The problem
Search the records for "which" and copy each line that holds it.

Stored data entries:
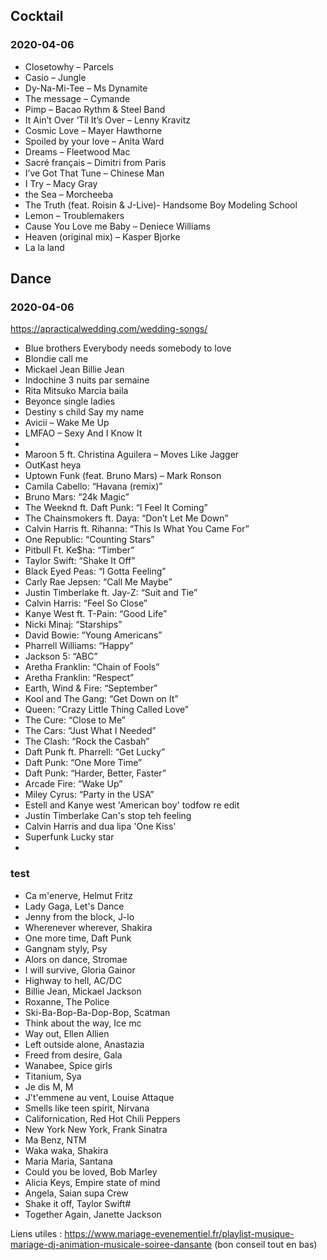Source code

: ## Cocktail

### 2020-04-06

- Closetowhy – Parcels
- Casio – Jungle
- Dy-Na-Mi-Tee – Ms Dynamite
- The message – Cymande
- Pimp – Bacao Rythm & Steel Band
- It Ain’t Over ‘Til It’s Over – Lenny Kravitz
- Cosmic Love – Mayer Hawthorne
- Spoiled by your love – Anita Ward
- Dreams – Fleetwood Mac
- Sacré français – Dimitri from Paris
- I’ve Got That Tune – Chinese Man
- I Try – Macy Gray
- the Sea – Morcheeba
- The Truth (feat. Roisin & J-Live)- Handsome Boy Modeling School
- Lemon – Troublemakers
- Cause You Love me Baby – Deniece Williams
- Heaven (original mix) – Kasper Bjorke
- La la land




## Dance

### 2020-04-06 
https://apracticalwedding.com/wedding-songs/

- Blue brothers Everybody needs somebody to love
- Blondie call me
- Mickael Jean Billie Jean
- Indochine 3 nuits par semaine
- Rita Mitsuko Marcia baila
- Beyonce single ladies
- Destiny s child Say my name
- Avicii – Wake Me Up
- LMFAO – Sexy And I Know It 
- 
- Maroon 5 ft. Christina Aguilera – Moves Like Jagger
- OutKast heya
- Uptown Funk (feat. Bruno Mars) – Mark Ronson
- Camila Cabello: “Havana (remix)”
- Bruno Mars: “24k Magic”
- The Weeknd ft. Daft Punk: “I Feel It Coming”
- The Chainsmokers ft. Daya: “Don’t Let Me Down”
- Calvin Harris ft. Rihanna: “This Is What You Came For”
- One Republic: “Counting Stars”
- Pitbull Ft. Ke$ha: “Timber”
- Taylor Swift: “Shake It Off”
- Black Eyed Peas: “I Gotta Feeling”
- Carly Rae Jepsen: “Call Me Maybe”
- Justin Timberlake ft. Jay-Z: “Suit and Tie”
- Calvin Harris: “Feel So Close”
- Kanye West ft. T-Pain: “Good Life”
- Nicki Minaj: “Starships”
- David Bowie: “Young Americans”
- Pharrell Williams: “Happy”
- Jackson 5: “ABC” 
- Aretha Franklin: “Chain of Fools”
- Aretha Franklin: “Respect”
- Earth, Wind & Fire: “September”
- Kool and The Gang: “Get Down on It”
- Queen: “Crazy Little Thing Called Love”
- The Cure: “Close to Me”
- The Cars: “Just What I Needed”
- The Clash: “Rock the Casbah”
- Daft Punk ft. Pharrell: “Get Lucky”
- Daft Punk: “One More Time”
- Daft Punk: “Harder, Better, Faster”
- Arcade Fire: “Wake Up”
- Miley Cyrus: “Party in the USA”
- Estell and Kanye west 'American boy' todfow re edit
- Justin Timberlake Can's stop teh feeling
- Calvin Harris and dua lipa 'One Kiss'
- Superfunk Lucky star 
- 


### test



- Ca m'enerve, Helmut Fritz
- Lady Gaga, Let's Dance
- Jenny from the block, J-lo
- Wherenever wherever, Shakira
- One more time, Daft Punk
- Gangnam styly, Psy
- Alors on dance, Stromae
- I will survive, Gloria Gainor
- Highway  to hell, AC/DC
- Billie Jean, Mickael Jackson
- Roxanne, The Police
- Ski-Ba-Bop-Ba-Dop-Bop, Scatman
- Think about the way, Ice mc
- Way out, Ellen Allien
- Left outside alone, Anastazia
- Freed from desire, Gala
- Wanabee, Spice girls
- Titanium, Sya
- Je dis M, M
- J't'emmene au vent, Louise Attaque
- Smells like teen spirit, Nirvana
- Californication, Red Hot Chili Peppers
- New York New York, Frank Sinatra
- Ma Benz, NTM
- Waka waka, Shakira
- Maria Maria, Santana
- Could you be loved, Bob Marley
- Alicia Keys, Empire state of mind
- Angela, Saian supa Crew
- Shake it off, Taylor Swift#
- Together Again, Janette Jackson


Liens utiles :
https://www.mariage-evenementiel.fr/playlist-musique-mariage-dj-animation-musicale-soiree-dansante (bon conseil tout en bas)
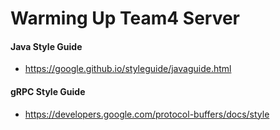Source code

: # Warming Up Team4 Server

#### Java Style Guide
* https://google.github.io/styleguide/javaguide.html

#### gRPC Style Guide
* https://developers.google.com/protocol-buffers/docs/style


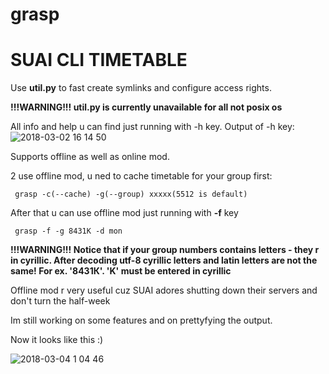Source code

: # grasp
SUAI CLI TIMETABLE
=====================

Use **util.py** to fast create symlinks and configure access rights.

**!!!WARNING!!! util.py is currently unavailable for all not posix os**

All info and help u can find just running with -h key.
Output of -h key:
![2018-03-02 16 14 50](https://user-images.githubusercontent.com/24477803/36900662-414bd6a0-1e35-11e8-98d9-cc57884a808c.png)



Supports offline as well as online mod.

2 use offline mod, u ned to cache timetable for your group first:

` grasp -c(--cache) -g(--group) xxxxx(5512 is default)`

After that u can use offline mod just running with **-f** key

` grasp -f -g 8431К -d mon`

**!!!WARNING!!! Notice that if your group numbers contains letters - they r in cyrillic. After decoding utf-8 cyrillic letters and latin letters are not the same! For ex. '8431К'. 'K' must be entered in cyrillic**

Offline mod r very useful cuz SUAI adores shutting down their servers and don't turn the half-week

Im still working on some features and on prettyfying the output.

Now it looks like this :)

![2018-03-04 1 04 46](https://user-images.githubusercontent.com/24477803/36939788-42c074f0-1f48-11e8-9a3f-fc0210a50cd0.png)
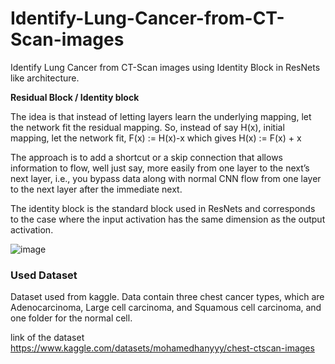 # Identify-Lung-Cancer-from-CT-Scan-images

Identify Lung Cancer from CT-Scan images using Identity Block in ResNets like architecture. 


**Residual Block / Identity block**

The idea is that instead of letting layers learn the underlying mapping, let the network fit the residual mapping. So, instead of say H(x), initial mapping, let the network fit, F(x) := H(x)-x which gives H(x) := F(x) + x

The approach is to add a shortcut or a skip connection that allows information to flow, well just say, more easily from one layer to the next’s next layer, i.e., you bypass data along with normal CNN flow from one layer to the next layer after the immediate next.

The identity block is the standard block used in ResNets and corresponds to the case where the input activation has the same dimension as the output activation.

![image](https://github.com/user-attachments/assets/017dc66a-5db7-4420-b22c-eb590eb9810f)


### Used Dataset
Dataset used from kaggle. Data contain three chest cancer types, which are Adenocarcinoma, Large cell carcinoma, and Squamous cell carcinoma, and one folder for the normal cell.

link of the dataset https://www.kaggle.com/datasets/mohamedhanyyy/chest-ctscan-images 

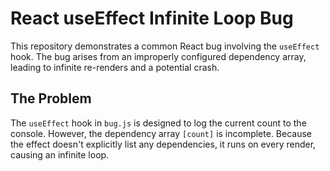 # React useEffect Infinite Loop Bug

This repository demonstrates a common React bug involving the `useEffect` hook.  The bug arises from an improperly configured dependency array, leading to infinite re-renders and a potential crash.

## The Problem

The `useEffect` hook in `bug.js` is designed to log the current count to the console. However, the dependency array `[count]` is incomplete.  Because the effect doesn't explicitly list any dependencies, it runs on every render, causing an infinite loop.
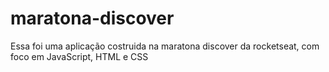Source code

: # maratona-discover

Essa foi uma aplicação costruida na maratona discover da rocketseat, com foco em JavaScript, HTML e CSS
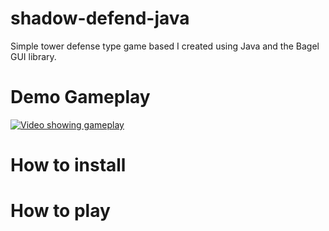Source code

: # shadow-defend-java
Simple tower defense type game based I created using Java and the Bagel GUI library. 

# Demo Gameplay 

[![Video showing gameplay](http://img.youtube.com/vi/u6LZTGjbzhc/1.jpg)](http://www.youtube.com/watch?v=u6LZTGjbzhc "Shadow Defend Gameplay")

# How to install 

# How to play 
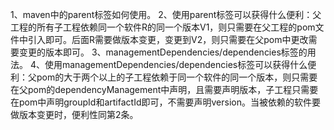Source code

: 1、maven中的parent标签如何使用。
2、使用parent标签可以获得什么便利：父工程的所有子工程依赖同一个软件R的同一个版本V1，则只需要在父工程的pom文件中引入即可。后面R需要做版本变更，变更到V2，则只需要在父pom中更改需要变更的版本即可。
3、managementDependencies/dependencies标签的用法。
4、使用managementDependencies/dependencies标签可以获得什么便利：父pom的大于两个以上的子工程依赖于同一个软件的同一个版本，则只需要在父pom的dependencyManagement中声明，且需要声明版本，子工程只需要在pom中声明groupId和artifactId即可，不需要声明version。当被依赖的软件要做版本变更时，便利性同第2条。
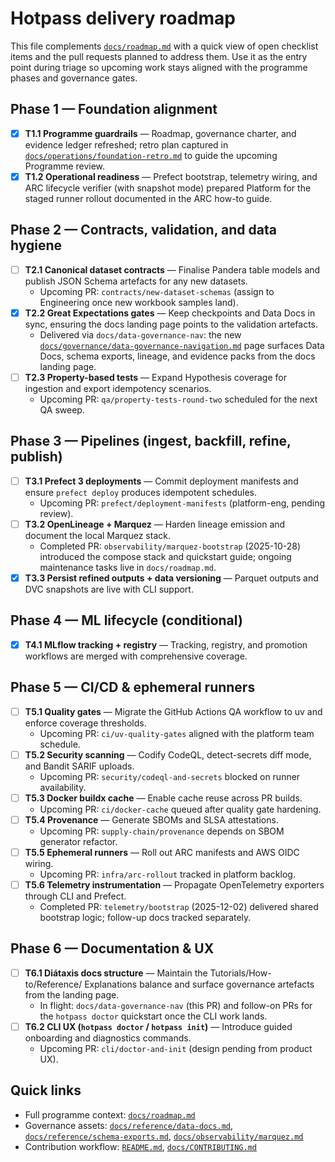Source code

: # Hotpass delivery roadmap

This file complements [`docs/roadmap.md`](docs/roadmap.md) with a quick view of
open checklist items and the pull requests planned to address them. Use it as the
entry point during triage so upcoming work stays aligned with the programme
phases and governance gates.

## Phase 1 — Foundation alignment

- [x] **T1.1 Programme guardrails** — Roadmap, governance charter, and evidence
  ledger refreshed; retro plan captured in
  [`docs/operations/foundation-retro.md`](docs/operations/foundation-retro.md) to
  guide the upcoming Programme review.
- [x] **T1.2 Operational readiness** — Prefect bootstrap, telemetry wiring, and
  ARC lifecycle verifier (with snapshot mode) prepared Platform for the staged
  runner rollout documented in the ARC how-to guide.

## Phase 2 — Contracts, validation, and data hygiene

- [ ] **T2.1 Canonical dataset contracts** — Finalise Pandera table models and
  publish JSON Schema artefacts for any new datasets.
  - Upcoming PR: `contracts/new-dataset-schemas` (assign to Engineering once
    new workbook samples land).
- [x] **T2.2 Great Expectations gates** — Keep checkpoints and Data Docs in
  sync, ensuring the docs landing page points to the validation artefacts.
  - Delivered via `docs/data-governance-nav`: the new
    [`docs/governance/data-governance-navigation.md`](docs/governance/data-governance-navigation.md)
    page surfaces Data Docs, schema exports, lineage, and evidence packs from the
    docs landing page.
- [ ] **T2.3 Property-based tests** — Expand Hypothesis coverage for ingestion
  and export idempotency scenarios.
  - Upcoming PR: `qa/property-tests-round-two` scheduled for the next QA sweep.

## Phase 3 — Pipelines (ingest, backfill, refine, publish)

- [ ] **T3.1 Prefect 3 deployments** — Commit deployment manifests and ensure
  `prefect deploy` produces idempotent schedules.
  - Upcoming PR: `prefect/deployment-manifests` (platform-eng, pending review).
- [ ] **T3.2 OpenLineage + Marquez** — Harden lineage emission and document the
  local Marquez stack.
  - Completed PR: `observability/marquez-bootstrap` (2025-10-28) introduced the
    compose stack and quickstart guide; ongoing maintenance tasks live in
    `docs/roadmap.md`.
- [x] **T3.3 Persist refined outputs + data versioning** — Parquet outputs and
  DVC snapshots are live with CLI support.

## Phase 4 — ML lifecycle (conditional)

- [x] **T4.1 MLflow tracking + registry** — Tracking, registry, and promotion
  workflows are merged with comprehensive coverage.

## Phase 5 — CI/CD & ephemeral runners

- [ ] **T5.1 Quality gates** — Migrate the GitHub Actions QA workflow to uv and
  enforce coverage thresholds.
  - Upcoming PR: `ci/uv-quality-gates` aligned with the platform team schedule.
- [ ] **T5.2 Security scanning** — Codify CodeQL, detect-secrets diff mode, and
  Bandit SARIF uploads.
  - Upcoming PR: `security/codeql-and-secrets` blocked on runner availability.
- [ ] **T5.3 Docker buildx cache** — Enable cache reuse across PR builds.
  - Upcoming PR: `ci/docker-cache` queued after quality gate hardening.
- [ ] **T5.4 Provenance** — Generate SBOMs and SLSA attestations.
  - Upcoming PR: `supply-chain/provenance` depends on SBOM generator refactor.
- [ ] **T5.5 Ephemeral runners** — Roll out ARC manifests and AWS OIDC wiring.
  - Upcoming PR: `infra/arc-rollout` tracked in platform backlog.
- [ ] **T5.6 Telemetry instrumentation** — Propagate OpenTelemetry exporters
  through CLI and Prefect.
  - Completed PR: `telemetry/bootstrap` (2025-12-02) delivered shared bootstrap
    logic; follow-up docs tracked separately.

## Phase 6 — Documentation & UX

- [ ] **T6.1 Diátaxis docs structure** — Maintain the Tutorials/How-to/Reference/
  Explanations balance and surface governance artefacts from the landing page.
  - In flight: `docs/data-governance-nav` (this PR) and follow-on PRs for the
    `hotpass doctor` quickstart once the CLI work lands.
- [ ] **T6.2 CLI UX (`hotpass doctor` / `hotpass init`)** — Introduce guided
  onboarding and diagnostics commands.
  - Upcoming PR: `cli/doctor-and-init` (design pending from product UX).

## Quick links

- Full programme context: [`docs/roadmap.md`](docs/roadmap.md)
- Governance assets: [`docs/reference/data-docs.md`](docs/reference/data-docs.md),
  [`docs/reference/schema-exports.md`](docs/reference/schema-exports.md),
  [`docs/observability/marquez.md`](docs/observability/marquez.md)
- Contribution workflow: [`README.md`](README.md),
  [`docs/CONTRIBUTING.md`](docs/CONTRIBUTING.md)
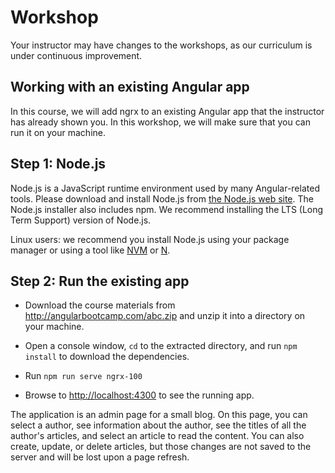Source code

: # Workshop

Your instructor may have changes to the workshops, as our curriculum
is under continuous improvement.

## Working with an existing Angular app

In this course, we will add ngrx to an existing Angular app that the
instructor has already shown you. In this workshop, we will make sure
that you can run it on your machine.

## Step 1: Node.js

Node.js is a JavaScript runtime environment used by many
Angular-related tools. Please download and install Node.js from [the
Node.js web site](http://nodejs.org/). The Node.js installer also
includes npm. We recommend installing the LTS (Long Term Support)
version of Node.js.

Linux users: we recommend you install Node.js using your package
manager or using a tool like [NVM](https://github.com/creationix/nvm)
or [N](https://github.com/tj/n).

## Step 2: Run the existing app

- Download the course materials from http://angularbootcamp.com/abc.zip
  and unzip it into a directory on your machine.

- Open a console window, `cd` to the extracted directory, and run
  `npm install` to download the dependencies.

- Run `npm run serve ngrx-100`

- Browse to <http://localhost:4300> to see the running app.

The application is an admin page for a small blog. On this page, you can
select a author, see information about the author, see the titles of all
the author's articles, and select an article to read the content. You
can also create, update, or delete articles, but those changes are not
saved to the server and will be lost upon a page refresh.   
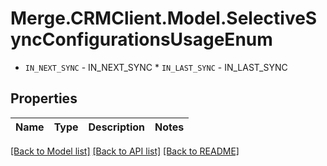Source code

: # Merge.CRMClient.Model.SelectiveSyncConfigurationsUsageEnum
* `IN_NEXT_SYNC` - IN_NEXT_SYNC * `IN_LAST_SYNC` - IN_LAST_SYNC

## Properties

Name | Type | Description | Notes
------------ | ------------- | ------------- | -------------

[[Back to Model list]](../README.md#documentation-for-models) [[Back to API list]](../README.md#documentation-for-api-endpoints) [[Back to README]](../README.md)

Problem solution
The idea is that instead of letting layers learn the underlying mapping, let the network fit the residual mapping. So, instead of say H(x), initial mapping, let the network fit, F(x) := H(x)-x which gives H(x) := F(x) + x
Dataset used from kaggle. Data contain three chest cancer types, which are Adenocarcinoma, Large cell carcinoma, and Squamous cell carcinoma, and one folder for the normal cell.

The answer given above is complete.